Passive microwave precipitation retrieval from satellite-borne microwave radiometers is often accomplished by the use of physically-based algorithms, which are based on Cloud Radiation Databases (CRD's). CRD's are composed of thousands of vertical microphysical profiles, which are produced by various Cloud Resolving Model (CRM) simulations, and their corresponding TB's which are calculated by radiative transfer models using the microphysical profiles as input.
Unfortunately, the relationship between the simulated microphysical profiles and the simulated multi-spectral TB's is not strictly unique. Therefore during precipitation retrieval, given a set of observed TB's, one can often match a set of microphysical profiles with strongly differing precipitation outcomes. To improve precipitation estimation, additional constraints are needed.
Fortunately, such constraints are virtually always available in the form of recent or short term projections of the synoptic situation which dramatically reduces the number of applicable profiles in the data base, when the profiles include the synoptic situation in effect when the profiles were simulated. The Cloud Dynamics and Radiation Database (CDRD) approach is an attempt to include this additional information in the CRD to increase the available constraints in selecting applicable database entries used in the estimation procedure.
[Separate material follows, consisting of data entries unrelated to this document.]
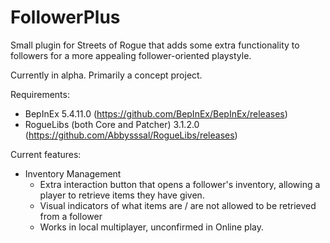 # FollowerPlus
Small plugin for Streets of Rogue that adds some extra functionality to followers for a more appealing follower-oriented playstyle.

Currently in alpha. Primarily a concept project.

Requirements:
  - BepInEx 5.4.11.0 (https://github.com/BepInEx/BepInEx/releases)
  - RogueLibs (both Core and Patcher) 3.1.2.0 (https://github.com/Abbysssal/RogueLibs/releases)

Current features:
  - Inventory Management
    - Extra interaction button that opens a follower's inventory, allowing a player to retrieve items they have given.
    - Visual indicators of what items are / are not allowed to be retrieved from a follower
    - Works in local multiplayer, unconfirmed in Online play.
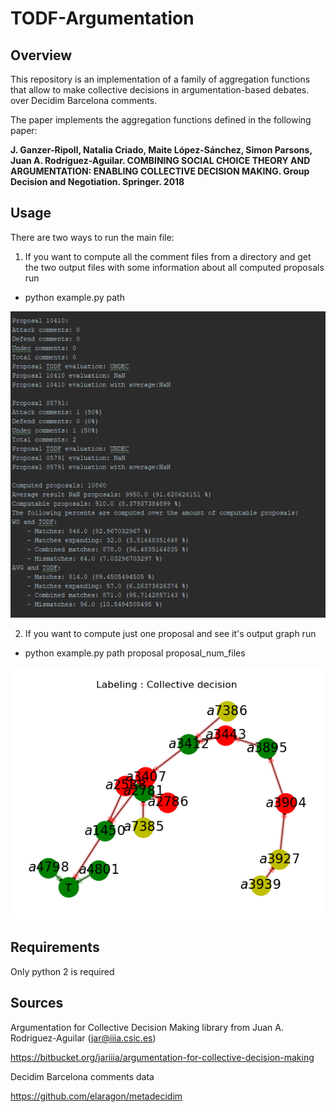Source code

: # TODF-Argumentation
## Overview
This repository is an implementation of a family of aggregation functions that allow to make collective decisions in argumentation-based debates. over Decidim Barcelona comments.

The paper implements the aggregation functions defined in the following paper:

**J. Ganzer-Ripoll, Natalia Criado, Maite López-Sánchez, Simon Parsons, Juan A. Rodríguez-Aguilar. COMBINING SOCIAL CHOICE THEORY AND ARGUMENTATION: ENABLING COLLECTIVE DECISION MAKING. Group Decision and Negotiation. Springer. 2018**

## Usage

There are two ways to run the main file:
1. If you want to compute all the comment files from a directory and get the two output files with
 some information about all computed proposals run 

* python example.py path

![](output_example.PNG)

2. If you want to compute just one proposal and see it's output graph run

* python example.py path proposal proposal_num_files

![](example.PNG)

## Requirements
Only python 2 is required

## Sources
Argumentation for Collective Decision Making library from Juan A. Rodriguez-Aguilar (jar@iiia.csic.es)

https://bitbucket.org/jariiia/argumentation-for-collective-decision-making

Decidim Barcelona comments data

https://github.com/elaragon/metadecidim
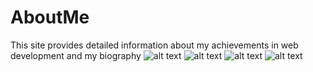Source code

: # AboutMe
This site provides detailed information about my achievements in web development and my biography
![alt text](https://sun9-6.userapi.com/impg/JfwCihDTVrT3UCyFKtNnmBCrhYwoc02JOcefqg/Iii7tZu1ZyA.jpg?size=1914x957&quality=95&sign=da79ee3c9ea7e6c75b8b4418a8259d96&type=album)
![alt text](https://sun9-70.userapi.com/impg/6AmJxP4yDRBtyTVK4L4AiXxGMnNzOm9_32kycw/HqTo8GQ91Tw.jpg?size=1914x957&quality=95&sign=21a96a3d164c0ca6176da26e4f7c767b&type=album)
![alt text](https://sun9-51.userapi.com/impg/NhuIWA-TlbNDzxxjLiyrHfO9Qk0L3c4RhI-HFg/s9oIq81UC4E.jpg?size=1914x957&quality=95&sign=7c1678d92a4c932a78b9d860ba974f68&type=album)
![alt text](https://sun9-31.userapi.com/impg/gliBoloNk1hCTDEiPsKJoJTb6eNYxkLgYoa0mg/RYzd-Hw47Hs.jpg?size=1914x957&quality=95&sign=9c3f9d3e82ea1c57fe49e034cff3054b&type=album)
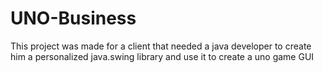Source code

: # UNO-Business
This project was made for a client that needed a java developer to create him a personalized java.swing library and use it to create a uno game GUI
This additional information includes the dynamical, theromodynamical, hydrological (DTH) structure of the atmosphere, which is stored as DTH tags in the CDRD. By using a Bayesian physical-statistical estimation method, it is expected that more appropriate microphysical profiles can be chosen and thus precipitation retrieval uncertainties can be reduced.
In this study, we estimate quantitatively the degree to which uncertainty in precipitation estimation can be reduced through the addition of these dynamic and thermodynamic constraints. This will be accomplished through a procedure whereby we statistically analyze a CDRD of approximately 100 CRM simulations to determine the impact which several of the strongest dynamic and thermodynamic constraints have on the variance in the simulated precipitation rate that is associated with the simulated multispectral TB's.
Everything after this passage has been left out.